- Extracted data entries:
[Start of Attachment]
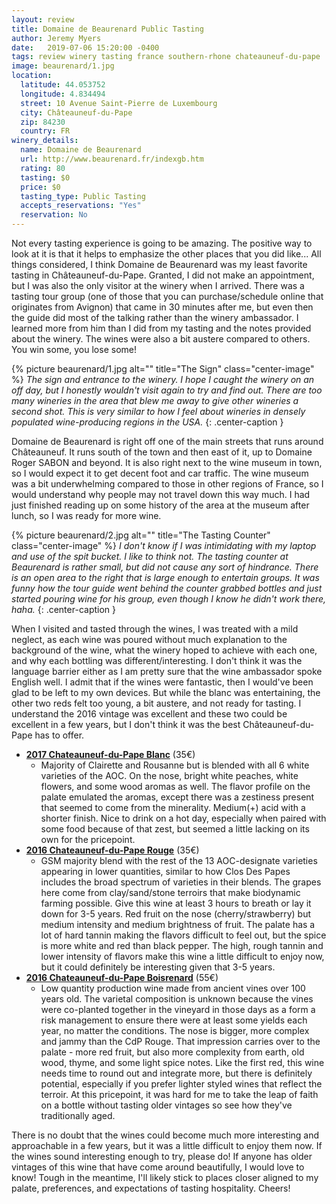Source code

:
 ```yaml
---
layout: review
title: Domaine de Beaurenard Public Tasting
author: Jeremy Myers
date:   2019-07-06 15:20:00 -0400
tags: review winery tasting france southern-rhone chateauneuf-du-pape
image: beaurenard/1.jpg
location:
  latitude: 44.053752
  longitude: 4.834494
  street: 10 Avenue Saint-Pierre de Luxembourg
  city: Châteauneuf-du-Pape
  zip: 84230
  country: FR
winery_details:
  name: Domaine de Beaurenard
  url: http://www.beaurenard.fr/indexgb.htm
  rating: 80
  tasting: $0
  price: $0
  tasting_type: Public Tasting
  accepts_reservations: "Yes"
  reservation: No
---
```

Not every tasting experience is going to be amazing.  The positive way to look at it is that it helps to emphasize the other places that you did like...  All things considered, I think Domaine de Beaurenard was my least favorite tasting in Châteauneuf-du-Pape.  Granted, I did not make an appointment, but I was also the only visitor at the winery when I arrived.  There was a tasting tour group (one of those that you can purchase/schedule online that originates from Avignon) that came in 30 minutes after me, but even then the guide did most of the talking rather than the winery ambassador.  I learned more from him than I did from my tasting and the notes provided about the winery.  The wines were also a bit austere compared to others.  You win some, you lose some!

{% picture beaurenard/1.jpg alt="" title="The Sign" class="center-image" %}
*The sign and entrance to the winery.  I hope I caught the winery on an off day, but I honestly wouldn't visit again to try and find out.  There are too many wineries in the area that blew me away to give other wineries a second shot.  This is very similar to how I feel about wineries in densely populated wine-producing regions in the USA.*
{: .center-caption }

Domaine de Beaurenard is right off one of the main streets that runs around Châteauneuf.  It runs south of the town and then east of it, up to Domaine Roger SABON and beyond.  It is also right next to the wine museum in town, so I would expect it to get decent foot and car traffic.  The wine museum was a bit underwhelming compared to those in other regions of France, so I would understand why people may not travel down this way much.  I had just finished reading up on some history of the area at the museum after lunch, so I was ready for more wine.

{% picture beaurenard/2.jpg alt="" title="The Tasting Counter" class="center-image" %}
*I don't know if I was intimidating with my laptop and use of the spit bucket.  I like to think not.  The tasting counter at Beaurenard is rather small, but did not cause any sort of hindrance.  There is an open area to the right that is large enough to entertain groups.  It was funny how the tour guide went behind the counter grabbed bottles and just started pouring wine for his group, even though I know he didn't work there, haha.*
{: .center-caption }

When I visited and tasted through the wines, I was treated with a mild neglect, as each wine was poured without much explanation to the background of the wine, what the winery hoped to achieve with each one, and why each bottling was different/interesting.  I don't think it was the language barrier either as I am pretty sure that the wine ambassador spoke English well.  I admit that if the wines were fantastic, then I would've been glad to be left to my own devices.  But while the blanc was entertaining, the other two reds felt too young, a bit austere, and not ready for tasting.  I understand the 2016 vintage was excellent and these two could be excellent in a few years, but I don't think it was the best Châteauneuf-du-Pape has to offer.  

* [**2017 Chateauneuf-du-Pape Blanc**]() (35€)
  * Majority of Clairette and Rousanne but is blended with all 6 white varieties of the AOC.  On the nose, bright white peaches, white flowers, and some wood aromas as well.  The flavor profile on the palate emulated the aromas, except there was a zestiness present that seemed to come from the minerality.  Medium(+) acid with a shorter finish.  Nice to drink on a hot day, especially when paired with some food because of that zest, but seemed a little lacking on its own for the pricepoint.
* [**2016 Chateauneuf-du-Pape Rouge**]() (35€)
  * GSM majority blend with the rest of the 13 AOC-designate varieties appearing in lower quantities, similar to how Clos Des Papes includes the broad spectrum of varieties in their blends.  The grapes here come from clay/sand/stone terroirs that make biodynamic farming possible.  Give this wine at least 3 hours to breath or lay it down for 3-5 years.  Red fruit on the nose (cherry/strawberry) but medium intensity and medium brightness of fruit.  The palate has a lot of hard tannin making the flavors difficult to feel out, but the spice is more white and red than black pepper.  The high, rough tannin and lower intensity of flavors make this wine a little difficult to enjoy now, but it could definitely be interesting given that 3-5 years.
* [**2016 Chateauneuf-du-Pape Boisrenard**]() (55€)
  * Low quantity production wine made from ancient vines over 100 years old.  The varietal composition is unknown because the vines were co-planted together in the vineyard in those days as a form a risk management to ensure there were at least some yields each year, no matter the conditions.  The nose is bigger, more complex and jammy than the CdP Rouge.  That impression carries over to the palate - more red fruit, but also more complexity from earth, old wood, thyme, and some light spice notes.  Like the first red, this wine needs time to round out and integrate more, but there is definitely potential, especially if you prefer lighter styled wines that reflect the terroir.  At this pricepoint, it was hard for me to take the leap of faith on a bottle without tasting older vintages so see how they've traditionally aged.

There is no doubt that the wines could become much more interesting and approachable in a few years, but it was a little difficult to enjoy them now.  If the wines sound interesting enough to try, please do!  If anyone has older vintages of this wine that have come around beautifully, I would love to know!  Tough in the meantime, I'll likely stick to places closer aligned to my palate, preferences, and expectations of tasting hospitality.  Cheers!

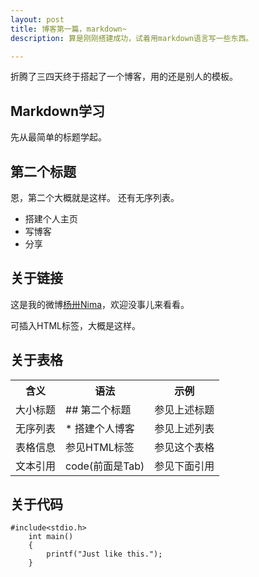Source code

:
 ```yaml
---
layout: post
title: 博客第一篇，markdown~
description: 算是刚刚搭建成功，试着用markdown语言写一些东西。

---
```

折腾了三四天终于搭起了一个博客，用的还是别人的模板。

## Markdown学习

先从最简单的标题学起。

## 第二个标题

恩，第二个大概就是这样。
还有无序列表。

* 搭建个人主页
* 写博客
* 分享

## 关于链接

这是我的微博<a href="http://weibo.com/yycsxz">杨卅Nima</a>，欢迎没事儿来看看。

可插入HTML标签，大概是这样。

## 关于表格
<table>
<tr><th>含义</th><th>语法</th><th>示例</th></tr>
<tr><td>大小标题</td><td>## 第二个标题</td><td>参见上述标题</td></tr>
<tr><td>无序列表</td><td>* 搭建个人博客</td><td>参见上述列表</td></tr>
<tr><td>表格信息</td><td>参见HTML标签</td><td>参见这个表格</td></tr>
<tr><td>文本引用</td><td>	code(前面是Tab)</td><td>参见下面引用</td></tr>
</table>

## 关于代码
	#include<stdio.h>
		int main()
		{
			printf("Just like this.");
		}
[End of Attachment]
- TASK REQUIREMENTS: Report every line of the data in which "title" appears.

- EXERCISE ANSWER:
title: Domaine de Beaurenard Public Tasting
{% picture beaurenard/1.jpg alt="" title="The Sign" class="center-image" %}
{% picture beaurenard/2.jpg alt="" title="The Tasting Counter" class="center-image" %}
title: 博客第一篇，markdown~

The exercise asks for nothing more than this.